Wow! Look at all those spots on him!! I like his dark brown color too. That is so cool!


----------



## JenVise (Dec 7, 2012)

did you get her from boer brother's goat farm?


----------



## HoosierShadow (Apr 20, 2010)

JenVise said:


> did you get her from boer brother's goat farm?


Yep she's on hold until she is weaned. Have you dealt with them before? I like their goats, the man I spoke with seemed really nice. We can't wait to get the doeling


----------



## JenVise (Dec 7, 2012)

No but I have been scoping their site for some time now! Thought she looked familiar. We are actually considering buying painted warrior...


----------



## HoosierShadow (Apr 20, 2010)

JenVise said:


> No but I have been scoping their site for some time now! Thought she looked familiar. We are actually considering buying painted warrior...

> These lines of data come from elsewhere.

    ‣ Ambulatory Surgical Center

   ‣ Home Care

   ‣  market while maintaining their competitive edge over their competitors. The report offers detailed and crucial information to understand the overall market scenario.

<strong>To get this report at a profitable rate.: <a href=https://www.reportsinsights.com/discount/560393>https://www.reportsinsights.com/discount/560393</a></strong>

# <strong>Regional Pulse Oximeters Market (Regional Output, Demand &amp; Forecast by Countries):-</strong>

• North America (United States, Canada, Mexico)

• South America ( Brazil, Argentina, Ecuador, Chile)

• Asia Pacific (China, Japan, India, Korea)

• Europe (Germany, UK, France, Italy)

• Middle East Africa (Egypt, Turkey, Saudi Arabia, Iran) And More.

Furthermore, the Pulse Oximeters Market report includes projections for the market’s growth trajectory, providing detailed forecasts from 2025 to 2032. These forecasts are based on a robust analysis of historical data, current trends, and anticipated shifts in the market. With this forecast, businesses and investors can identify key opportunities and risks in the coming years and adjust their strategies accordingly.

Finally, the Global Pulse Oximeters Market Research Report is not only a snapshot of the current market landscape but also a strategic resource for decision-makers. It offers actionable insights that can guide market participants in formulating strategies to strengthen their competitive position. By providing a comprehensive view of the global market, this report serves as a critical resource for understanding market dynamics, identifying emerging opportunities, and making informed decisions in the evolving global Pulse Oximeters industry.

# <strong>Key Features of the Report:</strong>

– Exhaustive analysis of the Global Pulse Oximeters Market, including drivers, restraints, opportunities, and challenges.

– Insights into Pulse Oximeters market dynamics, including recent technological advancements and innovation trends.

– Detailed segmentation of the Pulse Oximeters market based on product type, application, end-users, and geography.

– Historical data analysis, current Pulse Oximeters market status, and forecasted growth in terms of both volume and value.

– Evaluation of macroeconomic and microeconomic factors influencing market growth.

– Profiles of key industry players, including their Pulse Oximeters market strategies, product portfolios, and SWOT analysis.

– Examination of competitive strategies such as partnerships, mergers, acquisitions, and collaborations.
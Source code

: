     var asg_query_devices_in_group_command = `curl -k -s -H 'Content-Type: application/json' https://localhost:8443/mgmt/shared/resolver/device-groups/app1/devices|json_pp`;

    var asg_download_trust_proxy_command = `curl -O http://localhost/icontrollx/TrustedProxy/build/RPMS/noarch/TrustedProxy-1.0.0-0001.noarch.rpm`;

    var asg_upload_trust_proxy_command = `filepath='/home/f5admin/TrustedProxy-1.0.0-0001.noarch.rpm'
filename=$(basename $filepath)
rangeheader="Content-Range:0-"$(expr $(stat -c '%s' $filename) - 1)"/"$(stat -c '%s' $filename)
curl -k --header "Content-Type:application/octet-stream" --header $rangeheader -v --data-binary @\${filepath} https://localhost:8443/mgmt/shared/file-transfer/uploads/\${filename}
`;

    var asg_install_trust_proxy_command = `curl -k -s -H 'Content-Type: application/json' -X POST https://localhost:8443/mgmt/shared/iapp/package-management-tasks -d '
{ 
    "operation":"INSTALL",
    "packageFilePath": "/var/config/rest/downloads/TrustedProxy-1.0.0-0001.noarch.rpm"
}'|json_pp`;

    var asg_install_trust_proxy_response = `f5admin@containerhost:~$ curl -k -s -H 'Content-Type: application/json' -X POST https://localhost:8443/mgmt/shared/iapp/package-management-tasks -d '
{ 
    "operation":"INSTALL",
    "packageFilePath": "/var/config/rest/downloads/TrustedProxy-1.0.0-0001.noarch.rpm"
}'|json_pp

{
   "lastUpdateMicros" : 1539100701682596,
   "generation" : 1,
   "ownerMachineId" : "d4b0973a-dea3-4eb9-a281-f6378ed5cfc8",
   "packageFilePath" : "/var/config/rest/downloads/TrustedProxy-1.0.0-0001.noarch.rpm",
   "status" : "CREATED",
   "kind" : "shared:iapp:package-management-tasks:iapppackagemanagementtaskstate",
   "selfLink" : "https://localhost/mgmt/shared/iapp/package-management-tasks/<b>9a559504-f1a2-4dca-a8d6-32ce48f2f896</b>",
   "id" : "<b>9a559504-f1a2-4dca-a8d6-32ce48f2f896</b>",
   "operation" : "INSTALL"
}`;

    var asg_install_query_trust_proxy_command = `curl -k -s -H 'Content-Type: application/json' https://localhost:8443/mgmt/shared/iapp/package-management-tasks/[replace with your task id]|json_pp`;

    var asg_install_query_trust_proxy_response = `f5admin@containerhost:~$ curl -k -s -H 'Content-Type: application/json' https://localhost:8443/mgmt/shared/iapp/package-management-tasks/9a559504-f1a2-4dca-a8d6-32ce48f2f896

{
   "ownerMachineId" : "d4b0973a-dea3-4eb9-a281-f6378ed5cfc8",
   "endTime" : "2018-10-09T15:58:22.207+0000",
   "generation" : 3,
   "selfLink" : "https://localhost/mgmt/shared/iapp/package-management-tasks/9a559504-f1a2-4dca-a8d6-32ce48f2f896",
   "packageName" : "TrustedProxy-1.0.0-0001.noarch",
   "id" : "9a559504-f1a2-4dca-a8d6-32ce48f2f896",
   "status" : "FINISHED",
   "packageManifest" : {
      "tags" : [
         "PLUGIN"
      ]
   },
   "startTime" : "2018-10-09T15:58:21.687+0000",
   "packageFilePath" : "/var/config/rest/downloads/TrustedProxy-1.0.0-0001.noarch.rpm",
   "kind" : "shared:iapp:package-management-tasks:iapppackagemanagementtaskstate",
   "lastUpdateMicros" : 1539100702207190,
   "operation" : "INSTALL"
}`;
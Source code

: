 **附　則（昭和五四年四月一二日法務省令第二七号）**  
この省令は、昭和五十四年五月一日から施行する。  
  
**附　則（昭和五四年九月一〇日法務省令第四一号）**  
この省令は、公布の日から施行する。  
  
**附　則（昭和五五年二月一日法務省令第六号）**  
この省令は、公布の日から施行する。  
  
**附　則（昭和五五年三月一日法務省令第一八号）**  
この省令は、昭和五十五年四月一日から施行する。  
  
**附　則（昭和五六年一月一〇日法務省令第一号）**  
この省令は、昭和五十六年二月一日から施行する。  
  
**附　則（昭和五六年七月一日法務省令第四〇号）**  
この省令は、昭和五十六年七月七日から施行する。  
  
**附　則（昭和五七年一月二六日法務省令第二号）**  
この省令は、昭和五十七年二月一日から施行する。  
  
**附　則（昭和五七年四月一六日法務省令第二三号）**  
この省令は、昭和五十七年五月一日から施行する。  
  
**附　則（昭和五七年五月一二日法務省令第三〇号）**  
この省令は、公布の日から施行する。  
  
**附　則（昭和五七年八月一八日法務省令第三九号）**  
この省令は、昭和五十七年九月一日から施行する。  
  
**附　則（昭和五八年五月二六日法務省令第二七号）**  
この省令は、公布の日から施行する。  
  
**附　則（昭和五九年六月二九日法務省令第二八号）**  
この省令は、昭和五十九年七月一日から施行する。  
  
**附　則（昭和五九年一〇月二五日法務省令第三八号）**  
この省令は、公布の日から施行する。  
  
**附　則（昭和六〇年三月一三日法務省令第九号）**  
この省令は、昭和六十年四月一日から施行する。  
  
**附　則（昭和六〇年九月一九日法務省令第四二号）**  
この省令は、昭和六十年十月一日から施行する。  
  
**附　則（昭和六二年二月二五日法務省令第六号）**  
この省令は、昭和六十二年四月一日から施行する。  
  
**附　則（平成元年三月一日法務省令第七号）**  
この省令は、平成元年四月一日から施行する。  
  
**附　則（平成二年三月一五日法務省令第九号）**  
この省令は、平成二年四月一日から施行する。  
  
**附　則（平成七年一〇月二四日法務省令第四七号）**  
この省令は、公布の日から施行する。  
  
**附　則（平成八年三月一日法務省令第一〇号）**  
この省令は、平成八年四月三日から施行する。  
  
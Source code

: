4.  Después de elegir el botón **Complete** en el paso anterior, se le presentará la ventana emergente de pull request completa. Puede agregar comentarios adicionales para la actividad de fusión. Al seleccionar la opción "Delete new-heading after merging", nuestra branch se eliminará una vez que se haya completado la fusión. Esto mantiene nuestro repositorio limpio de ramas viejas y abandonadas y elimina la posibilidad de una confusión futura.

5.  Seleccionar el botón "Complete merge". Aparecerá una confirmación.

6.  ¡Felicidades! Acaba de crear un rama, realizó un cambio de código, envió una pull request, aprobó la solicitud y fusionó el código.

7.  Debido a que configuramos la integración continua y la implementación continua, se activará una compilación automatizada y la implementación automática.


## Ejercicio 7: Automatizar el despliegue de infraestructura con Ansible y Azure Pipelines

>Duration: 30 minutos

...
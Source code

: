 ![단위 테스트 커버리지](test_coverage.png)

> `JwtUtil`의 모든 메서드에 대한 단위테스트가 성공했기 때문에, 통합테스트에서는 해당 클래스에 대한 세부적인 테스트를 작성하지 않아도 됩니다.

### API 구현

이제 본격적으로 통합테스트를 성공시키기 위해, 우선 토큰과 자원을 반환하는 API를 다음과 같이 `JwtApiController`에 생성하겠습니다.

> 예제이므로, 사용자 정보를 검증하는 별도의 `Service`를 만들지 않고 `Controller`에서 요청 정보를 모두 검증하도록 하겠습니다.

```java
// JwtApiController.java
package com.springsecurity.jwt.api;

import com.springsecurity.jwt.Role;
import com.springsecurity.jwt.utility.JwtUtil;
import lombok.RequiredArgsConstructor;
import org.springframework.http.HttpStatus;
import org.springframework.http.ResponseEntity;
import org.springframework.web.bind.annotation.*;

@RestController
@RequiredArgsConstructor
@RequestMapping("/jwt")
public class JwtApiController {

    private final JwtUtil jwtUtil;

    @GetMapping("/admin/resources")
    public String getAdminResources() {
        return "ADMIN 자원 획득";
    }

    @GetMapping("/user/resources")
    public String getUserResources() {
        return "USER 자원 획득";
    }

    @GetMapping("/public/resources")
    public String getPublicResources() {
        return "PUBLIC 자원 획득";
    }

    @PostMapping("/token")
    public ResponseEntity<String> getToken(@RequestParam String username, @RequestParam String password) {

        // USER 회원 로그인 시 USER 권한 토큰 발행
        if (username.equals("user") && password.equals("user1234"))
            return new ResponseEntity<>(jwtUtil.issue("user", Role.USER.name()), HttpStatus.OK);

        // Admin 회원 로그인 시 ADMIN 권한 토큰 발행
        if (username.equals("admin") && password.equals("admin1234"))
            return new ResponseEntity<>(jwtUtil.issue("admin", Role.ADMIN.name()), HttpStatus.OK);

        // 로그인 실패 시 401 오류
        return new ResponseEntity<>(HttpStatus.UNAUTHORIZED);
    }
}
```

That's awesome, he looks like a nice buck, and will throw color  I've looked at their site off and on, and then they put the % doeling on there and I was like...WE GOTTA GET HER LOL


----------



## HoosierShadow (Apr 20, 2010)

Well, we got the new doe today! She's so pretty I just love her coloring! She's really nice IMO for being a 50%.
My daughters named her Caramel Candy Kisses, so we'll have to find her a nickname. Ummm... my name is Candice, so I don't think we'll be calling her Candy LOL 
She's absolutely terrified, poor sweetie. But we'll work with her and get her warmed up to us. 
She has her own stall next to our 4mo doe & 11 day old bottle baby doe. They've been introduced and no one seems too pushy towards each other. Of course Pandy, our red paint 50% 4mo was more worried about eating her grain lol <Pandy isn't a fan of the supplement I mix in her grain, so any chance she can get to eat plain grain.... lol>.

She is for my 14yo daughter, who is absolutely excited about getting her. She didn't know I picked her up this morning, she thought we were getting her later in the week, so she'll be thrilled when she gets home from school 

I'll get some pics of her later


----------



## chelsboers (Mar 25, 2010)

I can't wait to see pictures!


----------